Son père qui l’accompagnait avec quatre amis nous a écrit un mot, on l’a reçu au moment du repas. Trois phrases sobres, nettes, lues et relues, tranchantes, avec trois fois le prénom de son fils. La seconde précise que l’enfant a été le dernier des quatre skieurs à être dégagé et réanimé. Il aurait donc pu en aller autrement, c’est écrit et on le sait, mais le ciel s’est bel et bien effondré sur la tête de ce père, de cette mère, de sa soeur, de ses amis. Il leur en faudra du courage, bien plus que je ne peux l’imaginer, pour faire face aux coulées qui vont succéder à l’avalanche qui a dévasté leur vie. Je vais dès aujourd’hui mette de côté un peu de ce courage qui va leur manquer, au cas où ils m’en demanderaient.

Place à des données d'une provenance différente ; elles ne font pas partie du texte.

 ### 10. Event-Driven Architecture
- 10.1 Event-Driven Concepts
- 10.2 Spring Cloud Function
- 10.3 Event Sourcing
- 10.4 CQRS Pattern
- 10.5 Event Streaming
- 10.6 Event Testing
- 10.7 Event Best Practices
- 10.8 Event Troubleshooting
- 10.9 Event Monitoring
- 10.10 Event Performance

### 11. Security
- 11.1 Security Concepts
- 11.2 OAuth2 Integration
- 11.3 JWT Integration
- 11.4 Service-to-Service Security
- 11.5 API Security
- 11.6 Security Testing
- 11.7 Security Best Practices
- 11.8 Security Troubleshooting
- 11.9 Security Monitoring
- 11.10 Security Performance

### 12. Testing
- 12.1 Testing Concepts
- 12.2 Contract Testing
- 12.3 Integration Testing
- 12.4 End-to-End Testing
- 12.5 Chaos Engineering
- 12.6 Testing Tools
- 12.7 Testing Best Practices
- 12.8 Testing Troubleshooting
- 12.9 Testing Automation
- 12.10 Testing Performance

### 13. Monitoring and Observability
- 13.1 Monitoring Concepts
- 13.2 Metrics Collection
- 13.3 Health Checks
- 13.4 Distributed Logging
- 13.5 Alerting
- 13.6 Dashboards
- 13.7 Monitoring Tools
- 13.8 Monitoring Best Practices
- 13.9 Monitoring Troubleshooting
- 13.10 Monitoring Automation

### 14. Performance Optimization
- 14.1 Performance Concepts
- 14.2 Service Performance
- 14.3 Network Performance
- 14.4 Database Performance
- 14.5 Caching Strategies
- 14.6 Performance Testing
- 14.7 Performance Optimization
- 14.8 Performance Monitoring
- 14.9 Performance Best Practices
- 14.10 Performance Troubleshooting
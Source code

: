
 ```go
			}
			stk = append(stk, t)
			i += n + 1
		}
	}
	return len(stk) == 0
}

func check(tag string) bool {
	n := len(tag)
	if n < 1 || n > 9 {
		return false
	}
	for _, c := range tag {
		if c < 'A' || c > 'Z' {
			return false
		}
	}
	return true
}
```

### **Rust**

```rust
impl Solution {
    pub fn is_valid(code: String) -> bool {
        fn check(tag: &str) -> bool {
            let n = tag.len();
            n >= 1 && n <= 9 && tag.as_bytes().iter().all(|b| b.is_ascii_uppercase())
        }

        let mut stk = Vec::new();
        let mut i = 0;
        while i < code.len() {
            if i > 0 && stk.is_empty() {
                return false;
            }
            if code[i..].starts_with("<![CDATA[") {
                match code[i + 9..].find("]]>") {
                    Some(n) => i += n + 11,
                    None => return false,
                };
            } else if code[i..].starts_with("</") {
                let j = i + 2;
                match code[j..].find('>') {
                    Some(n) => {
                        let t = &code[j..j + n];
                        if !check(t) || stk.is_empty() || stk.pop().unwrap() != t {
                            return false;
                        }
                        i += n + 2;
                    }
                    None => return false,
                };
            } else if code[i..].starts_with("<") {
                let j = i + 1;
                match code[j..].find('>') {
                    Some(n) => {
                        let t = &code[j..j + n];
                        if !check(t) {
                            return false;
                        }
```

Sandra a annoncé cette tragédie à Arthur, je l’ai annoncée aux filles et à nos convives. Personne n’a été satisfait de la mort du gamin, ils voulaient comme de normal en savoir plus, recevoir les premières explications et les causes immédiates, petits immortels que nous sommes. Chacun en a profité pour raconter ses expériences, donner un ou deux conseils utiles en pareil cas, esquisser un pas de morale.
On n’a rien vu venir, ni Arthur qui nous avait confié il y a quelques semaines qu’il enviait parfois cet ami et son père qui allaient étreindre les neiges éternelles, ni Louise qui s’est effondrée, ni Lili ni Sandra, ni moi. Sandra a réuni son petit monde dans la chambre qu’on occupe aux Genets, je les ai rejoints. On a eu une bien vilaine soirée.
Quelque chose s’est déchiré entachant mes heures, celles du mercredi au lundi vécues à l’abri de cette tragédie, pâlissant à mesure que le malheur creusait son chemin au Bec des Etagnes, à Sion, à Berne. Qu’on le veuille ou non, l’ignorance de l’homme n’est pas celle des arbres et des montagnes. Tout s’est effondré d’un coup avec un roulement sombre. nos vies qui se frôlaient se sont déchirées avec le bout qu’on pensait naïvement faire ensemble.
J’avais skié au début de l’après-midi avec les filles, un petit groupe était monté plus tard jusqu’au sommet du Chasseron depuis les Cluds par la Bullatonne, avec le soleil à notre gauche et puis le soleil devant nous, je me rappelle maintenant, on était sur le dos de la bête, les sapins étaient salement recouverts de blancs d’oeuf meringués, des lambeaux de neige pendaient aux branches comme des nids de fourmis processionnaires, les épicéas avaient mis leur cime en berne et marchaient vers l’ouest encagoulés comme les dignitaires d’une tragédie cosmique.

Au Grand Hôtel des Rasses il y a foule ce soir, des couples de voyants et de malvoyants organisent un bal. L’un d’eux fait bande à part et caresse du bout des doigts le crépi du mur, c’est ainsi qu’il prend connaissance des lieux, son accompagnant tourne les pages du journal. Je crains qu’ils se mettent à parler de l’avalanche du Bec des Etagnes, qu’ils mettent de l’huile sur le feu et invectivent des innocents. Mais un autre sujet domine l’actualité, la viande de cheval dans les plats précuisinés.